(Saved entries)
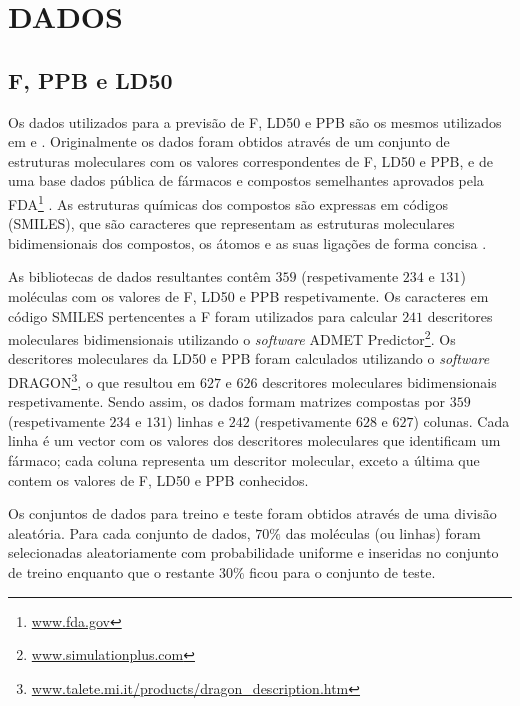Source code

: \section{DADOS}
\label{sec:5dados}

\subsection{\ac{F}, \ac{PPB} e \ac{LD50}}

Os dados utilizados para a previsão de \ac{F}, \ac{LD50} e \ac{PPB} são os mesmos utilizados em \citep{Archetti:2006,Archetti2007} e \citep{Yoshida2000}.
Originalmente os dados foram obtidos através de um conjunto de estruturas moleculares com os valores correspondentes de \ac{F}, \ac{LD50} e \ac{PPB},
e de uma base dados pública de fármacos e compostos semelhantes aprovados pela \ac{FDA}\footnote{\url{www.fda.gov}} \citep{Wishart06}. As estruturas 
químicas dos compostos são expressas em códigos (\ac{SMILES}), 
que são caracteres que representam as estruturas moleculares bidimensionais dos compostos, os átomos e as suas ligações de forma concisa \citep{weininger1988smiles}.

As bibliotecas de dados resultantes contêm $359$ (respetivamente $234$ e $131$) moléculas com os valores de \ac{F}, \ac{LD50} e \ac{PPB} respetivamente. 
Os caracteres em código \ac{SMILES} pertencentes a \ac{F} foram utilizados para calcular $241$ descritores moleculares 
bidimensionais utilizando o \emph{software} \ac{ADMET} Predictor\footnote{\url{www.simulationplus.com}}. Os descritores moleculares da \ac{LD50} e \ac{PPB}
foram calculados utilizando o \emph{software} DRAGON\footnote{\url{www.talete.mi.it/products/dragon_description.htm}},
o que resultou em $627$ e $626$ descritores moleculares bidimensionais respetivamente. Sendo assim, os dados formam matrizes compostas por 
$359$ (respetivamente $234$ e $131$) linhas e $242$ (respetivamente $628$ e $627$) colunas. 
Cada linha é um vector com os valores dos descritores moleculares que identificam um fármaco; cada coluna representa um descritor molecular, 
exceto a última que contem os valores de \ac{F}, \ac{LD50} e \ac{PPB} conhecidos.

Os conjuntos de dados para treino e teste foram obtidos através de uma divisão aleatória. Para cada conjunto de dados, $70\%$ das moléculas 
(ou linhas) foram selecionadas aleatoriamente com probabilidade uniforme e inseridas no conjunto de treino
enquanto que o restante $30\%$ ficou para o conjunto de teste.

> Description of the task:
Look above for the line with "foram calculados utilizando"; retype exactly that line, every line after it up to the line with "e $627$) colunas.", and that line too, nothing else.

> Answer to this exercise:
foram calculados utilizando o \emph{software} DRAGON\footnote{\url{www.talete.mi.it/products/dragon_description.htm}},
o que resultou em $627$ e $626$ descritores moleculares bidimensionais respetivamente. Sendo assim, os dados formam matrizes compostas por 
$359$ (respetivamente $234$ e $131$) linhas e $242$ (respetivamente $628$ e $627$) colunas. 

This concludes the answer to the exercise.